I’d been the youth minister at St. Aloysius Church for nearly fifteen years. St. A’s was a small church. The youth minister was an unpaid position, strictly voluntary. Before me it had been a rotating position, changing hands every year. When my first year ended the kids and rector asked me to keep doing it. I didn’t have any special skills. The biggest difference between me and my predecessors was I enjoyed the work. I loved my kids and took an interest in their lives.

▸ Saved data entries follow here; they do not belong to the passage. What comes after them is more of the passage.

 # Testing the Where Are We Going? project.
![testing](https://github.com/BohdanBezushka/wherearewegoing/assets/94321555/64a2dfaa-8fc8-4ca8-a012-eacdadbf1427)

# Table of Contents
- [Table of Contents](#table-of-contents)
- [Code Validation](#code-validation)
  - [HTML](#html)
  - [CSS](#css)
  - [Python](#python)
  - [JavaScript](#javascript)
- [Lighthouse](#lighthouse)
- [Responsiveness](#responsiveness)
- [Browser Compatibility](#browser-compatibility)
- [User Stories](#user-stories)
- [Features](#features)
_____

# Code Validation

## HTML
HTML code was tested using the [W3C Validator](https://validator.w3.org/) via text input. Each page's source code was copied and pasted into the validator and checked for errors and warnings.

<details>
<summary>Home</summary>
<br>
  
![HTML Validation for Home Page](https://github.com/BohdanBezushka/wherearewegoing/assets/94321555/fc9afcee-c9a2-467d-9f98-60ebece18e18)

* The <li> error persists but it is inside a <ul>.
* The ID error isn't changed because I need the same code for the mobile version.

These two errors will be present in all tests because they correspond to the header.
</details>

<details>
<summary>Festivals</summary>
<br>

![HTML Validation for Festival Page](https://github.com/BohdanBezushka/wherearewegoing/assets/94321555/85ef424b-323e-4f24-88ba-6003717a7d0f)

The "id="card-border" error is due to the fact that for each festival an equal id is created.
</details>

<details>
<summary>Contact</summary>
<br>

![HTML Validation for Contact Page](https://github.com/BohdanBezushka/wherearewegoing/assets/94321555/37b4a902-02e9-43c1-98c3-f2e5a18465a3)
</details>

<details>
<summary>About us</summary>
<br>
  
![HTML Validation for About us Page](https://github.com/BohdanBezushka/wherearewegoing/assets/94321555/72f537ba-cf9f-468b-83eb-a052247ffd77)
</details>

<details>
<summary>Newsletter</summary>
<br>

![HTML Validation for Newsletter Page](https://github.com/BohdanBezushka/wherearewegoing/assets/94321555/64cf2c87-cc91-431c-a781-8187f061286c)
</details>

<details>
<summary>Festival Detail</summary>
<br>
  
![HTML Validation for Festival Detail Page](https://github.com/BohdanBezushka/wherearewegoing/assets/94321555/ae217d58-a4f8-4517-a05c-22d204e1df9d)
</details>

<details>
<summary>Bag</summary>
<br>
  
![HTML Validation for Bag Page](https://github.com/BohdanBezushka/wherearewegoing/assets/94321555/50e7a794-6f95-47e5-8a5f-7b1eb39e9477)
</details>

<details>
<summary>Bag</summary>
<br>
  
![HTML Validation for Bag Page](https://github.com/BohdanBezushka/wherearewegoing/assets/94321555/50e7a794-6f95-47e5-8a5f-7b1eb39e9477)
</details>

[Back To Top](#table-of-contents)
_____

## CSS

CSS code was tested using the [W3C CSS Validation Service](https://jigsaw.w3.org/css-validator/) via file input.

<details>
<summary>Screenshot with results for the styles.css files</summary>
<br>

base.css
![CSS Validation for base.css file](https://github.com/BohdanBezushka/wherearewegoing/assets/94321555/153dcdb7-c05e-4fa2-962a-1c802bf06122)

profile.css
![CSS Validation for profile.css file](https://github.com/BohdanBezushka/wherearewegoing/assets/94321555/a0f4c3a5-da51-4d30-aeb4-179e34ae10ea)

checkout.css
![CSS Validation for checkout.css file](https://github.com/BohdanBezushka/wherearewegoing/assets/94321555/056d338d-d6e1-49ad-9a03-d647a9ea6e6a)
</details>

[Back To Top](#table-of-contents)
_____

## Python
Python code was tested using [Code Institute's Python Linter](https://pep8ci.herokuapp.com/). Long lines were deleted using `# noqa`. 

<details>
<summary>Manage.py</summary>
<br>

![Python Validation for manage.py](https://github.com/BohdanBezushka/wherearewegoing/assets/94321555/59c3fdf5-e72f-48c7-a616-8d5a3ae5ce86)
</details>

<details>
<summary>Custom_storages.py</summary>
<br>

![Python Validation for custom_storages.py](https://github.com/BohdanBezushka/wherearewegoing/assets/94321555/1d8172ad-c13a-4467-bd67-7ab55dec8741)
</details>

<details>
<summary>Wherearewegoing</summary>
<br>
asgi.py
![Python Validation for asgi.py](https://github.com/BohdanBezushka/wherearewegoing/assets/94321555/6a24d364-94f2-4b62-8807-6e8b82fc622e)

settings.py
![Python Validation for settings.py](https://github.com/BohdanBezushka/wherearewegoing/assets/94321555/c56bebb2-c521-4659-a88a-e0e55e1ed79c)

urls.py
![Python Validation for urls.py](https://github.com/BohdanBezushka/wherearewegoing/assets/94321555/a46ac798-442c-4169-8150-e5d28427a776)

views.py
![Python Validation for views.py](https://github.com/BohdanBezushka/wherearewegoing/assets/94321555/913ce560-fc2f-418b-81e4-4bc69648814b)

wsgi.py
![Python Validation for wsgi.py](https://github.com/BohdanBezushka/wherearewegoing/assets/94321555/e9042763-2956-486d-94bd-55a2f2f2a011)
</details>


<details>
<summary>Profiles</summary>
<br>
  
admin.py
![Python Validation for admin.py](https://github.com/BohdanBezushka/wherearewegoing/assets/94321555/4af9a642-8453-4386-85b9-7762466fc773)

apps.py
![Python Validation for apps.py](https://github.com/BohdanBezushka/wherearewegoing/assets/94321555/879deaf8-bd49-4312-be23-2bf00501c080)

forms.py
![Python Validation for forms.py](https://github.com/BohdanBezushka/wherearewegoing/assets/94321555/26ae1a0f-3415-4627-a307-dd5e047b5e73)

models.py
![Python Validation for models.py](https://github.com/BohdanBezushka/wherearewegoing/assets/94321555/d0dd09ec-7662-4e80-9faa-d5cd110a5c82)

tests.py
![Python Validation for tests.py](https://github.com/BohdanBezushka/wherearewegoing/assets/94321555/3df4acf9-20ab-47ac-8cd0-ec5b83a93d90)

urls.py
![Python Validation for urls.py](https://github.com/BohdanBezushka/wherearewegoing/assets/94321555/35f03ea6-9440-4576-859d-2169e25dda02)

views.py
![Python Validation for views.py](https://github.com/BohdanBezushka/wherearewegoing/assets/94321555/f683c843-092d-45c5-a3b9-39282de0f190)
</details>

I’ve lost track of how many school plays, band concerts, and high school football games I’ve attended over the years. I’ve spoken at Eagle Scout courts of honors and Honor Society Induction ceremonies. I’ve been ushers at so many weddings I’ve considered buying my own tuxedo. Two children are named after me. I’ve had one kid credit me with saving his life (I think he gave me too much credit). I’ve lost one kid to suicide.

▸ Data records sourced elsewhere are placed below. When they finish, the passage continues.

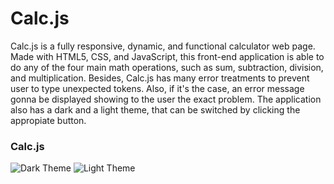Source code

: # Calc.js
Calc.js is a fully responsive, dynamic, and functional calculator web page. Made with HTML5, CSS, and JavaScript, this front-end application is able to do any of the four main math operations, such as sum, subtraction, division, and multiplication. 
Besides, Calc.js has many error treatments to prevent user to type unexpected tokens. Also, if it's the case, an error message gonna be displayed showing to the user the exact problem.
The application also has a dark and a light theme, that can be switched by clicking the appropiate button.

### Calc.js 
![Dark Theme](https://imgur.com/gallery/v48Kz8o)
![Light Theme](https://imgur.com/a/DMpiIWi.png)
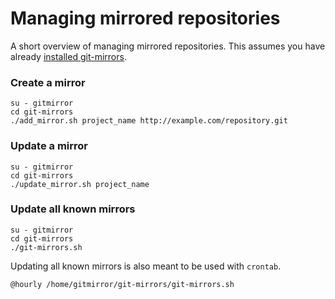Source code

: # Managing mirrored repositories

A short overview of managing mirrored repositories.  This assumes you have already [installed git-mirrors](installation.md).

### Create a mirror

    su - gitmirror
    cd git-mirrors
    ./add_mirror.sh project_name http://example.com/repository.git

### Update a mirror

    su - gitmirror
    cd git-mirrors
    ./update_mirror.sh project_name

### Update all known mirrors

    su - gitmirror
    cd git-mirrors
    ./git-mirrors.sh

Updating all known mirrors is also meant to be used with `crontab`.

    @hourly /home/gitmirror/git-mirrors/git-mirrors.sh
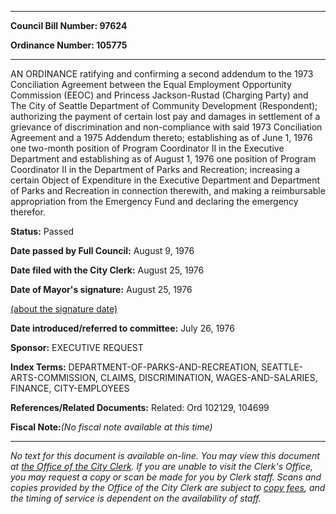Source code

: 

********

**Council Bill Number: 97624**
   
**Ordinance Number: 105775**
********

 AN ORDINANCE ratifying and confirming a second addendum to the 1973 Conciliation Agreement between the Equal Employment Opportunity Commission (EEOC) and Princess Jackson-Rustad (Charging Party) and The City of Seattle Department of Community Development (Respondent); authorizing the payment of certain lost pay and damages in settlement of a grievance of discrimination and non-compliance with said 1973 Conciliation Agreement and a 1975 Addendum thereto; establishing as of June 1, 1976 one two-month position of Program Coordinator II in the Executive Department and establishing as of August 1, 1976 one position of Program Coordinator II in the Department of Parks and Recreation; increasing a certain Object of Expenditure in the Executive Department and Department of Parks and Recreation in connection therewith, and making a reimbursable appropriation from the Emergency Fund and declaring the emergency therefor.

**Status:** Passed
   
**Date passed by Full Council:** August 9, 1976
   
**Date filed with the City Clerk:** August 25, 1976
   
**Date of Mayor's signature:** August 25, 1976
   
[(about the signature date)](/~public/approvaldate.htm)
   
   
   
**Date introduced/referred to committee:** July 26, 1976
   
**Sponsor:** EXECUTIVE REQUEST
   
   
**Index Terms:** DEPARTMENT-OF-PARKS-AND-RECREATION, SEATTLE-ARTS-COMMISSION, CLAIMS, DISCRIMINATION, WAGES-AND-SALARIES, FINANCE, CITY-EMPLOYEES

**References/Related Documents:** Related: Ord 102129, 104699

**Fiscal Note:**_(No fiscal note available at this time)_
********

_No text for this document is available on-line. You may view this document at [the Office of the City Clerk](http://www.seattle.gov/leg/clerk/contactUs.htm). If you are unable to visit the Clerk's Office, you may request a copy or scan be made for you by Clerk staff. Scans and copies provided by the Office of the City Clerk are subject to [copy fees](http://clerk.seattle.gov/~public/clerkfees.htm), and the timing of service is dependent on the availability of staff._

At an icebreaker function at work once I was asked how many children I had. I had to stop and count before answering thirty-seven. I love them all as if they were my own.
I try to evenly divide the youth activities into three categories: fun stuff—lock-ins, white water rafting, bowling, go carts, laser tag, etc.; service activities—making and serving meals at the homeless shelter, Habitat House, etc.; and spiritual stuff. I’ve studied the Hebrew and Christian scriptures, what the kids call the Old and New Testaments, and try, like a lot of people who work with young people, to make them relevant to their lives. Occasionally we’ll have a traditional Bible study but I try to avoid being too preachy.

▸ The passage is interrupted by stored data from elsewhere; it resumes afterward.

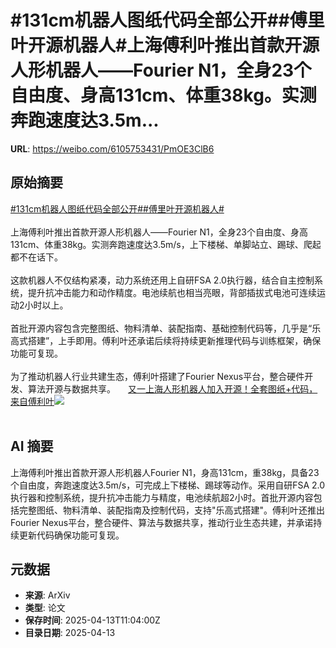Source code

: # #131cm机器人图纸代码全部公开##傅里叶开源机器人#上海傅利叶推出首款开源人形机器人——Fourier N1，全身23个自由度、身高131cm、体重38kg。实测奔跑速度达3.5m...

**URL**: https://weibo.com/6105753431/PmOE3ClB6

## 原始摘要

<a href="https://m.weibo.cn/search?containerid=231522type%3D1%26t%3D10%26q%3D%23131cm%E6%9C%BA%E5%99%A8%E4%BA%BA%E5%9B%BE%E7%BA%B8%E4%BB%A3%E7%A0%81%E5%85%A8%E9%83%A8%E5%85%AC%E5%BC%80%23&amp;extparam=%23131cm%E6%9C%BA%E5%99%A8%E4%BA%BA%E5%9B%BE%E7%BA%B8%E4%BB%A3%E7%A0%81%E5%85%A8%E9%83%A8%E5%85%AC%E5%BC%80%23" data-hide=""><span class="surl-text">#131cm机器人图纸代码全部公开#</span></a><a href="https://m.weibo.cn/search?containerid=231522type%3D1%26t%3D10%26q%3D%23%E5%82%85%E9%87%8C%E5%8F%B6%E5%BC%80%E6%BA%90%E6%9C%BA%E5%99%A8%E4%BA%BA%23&amp;extparam=%23%E5%82%85%E9%87%8C%E5%8F%B6%E5%BC%80%E6%BA%90%E6%9C%BA%E5%99%A8%E4%BA%BA%23" data-hide=""><span class="surl-text">#傅里叶开源机器人#</span></a><br><br>上海傅利叶推出首款开源人形机器人——Fourier N1，全身23个自由度、身高131cm、体重38kg。实测奔跑速度达3.5m/s，上下楼梯、单脚站立、踢球、爬起都不在话下。<br><br>这款机器人不仅结构紧凑，动力系统还用上自研FSA 2.0执行器，结合自主控制系统，提升抗冲击能力和动作精度。电池续航也相当亮眼，背部插拔式电池可连续运动2小时以上。<br><br>首批开源内容包含完整图纸、物料清单、装配指南、基础控制代码等，几乎是“乐高式搭建”，上手即用。傅利叶还承诺后续将持续更新推理代码与训练框架，确保功能可复现。<br><br>为了推动机器人行业共建生态，傅利叶搭建了Fourier Nexus平台，整合硬件开发、算法开源与数据共享。 <a href="https://weibo.com/ttarticle/p/show?id=2309405154379001888798" data-hide=""><span class="url-icon"><img style="width: 1rem;height: 1rem" src="https://h5.sinaimg.cn/upload/2015/09/25/3/timeline_card_small_article_default.png" referrerpolicy="no-referrer"></span><span class="surl-text">又一上海人形机器人加入开源！全套图纸+代码，来自傅利叶</span></a><img style="" src="https://tvax1.sinaimg.cn/large/006Fd7o3gy1i0d9cz62lyj30rs0fmabb.jpg" referrerpolicy="no-referrer"><br><br>

## AI 摘要

上海傅利叶推出首款开源人形机器人Fourier N1，身高131cm，重38kg，具备23个自由度，奔跑速度达3.5m/s，可完成上下楼梯、踢球等动作。采用自研FSA 2.0执行器和控制系统，提升抗冲击能力与精度，电池续航超2小时。首批开源内容包括完整图纸、物料清单、装配指南及控制代码，支持"乐高式搭建"。傅利叶还推出Fourier Nexus平台，整合硬件、算法与数据共享，推动行业生态共建，并承诺持续更新代码确保功能可复现。

## 元数据

- **来源**: ArXiv
- **类型**: 论文
- **保存时间**: 2025-04-13T11:04:00Z
- **目录日期**: 2025-04-13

I make it a point to answer their questions honestly.
I’ve been lucky so far.
Not one teen in fifteen years has ever asked me if I believe any of this stuff.
I’ve never had to admit I’m an atheist.
No one at St. A’s knows it. I’ve served two terms on the Vestry. I’ve been the newsletter editor for three years. I’ve taught adult Sunday School.
And I don’t believe a word of it.
I used to. But over time my faith gave way to doubt, and then to rationalism. By the time I was a nonbeliever, the majority of my friends and social life was centered around church. I support the social life of the church. I support their outreach activities, which are more socialist than evangelist. If I have to mumble some prayers and cross my fingers while I eat some bread and drink some wine every week, I can live with that.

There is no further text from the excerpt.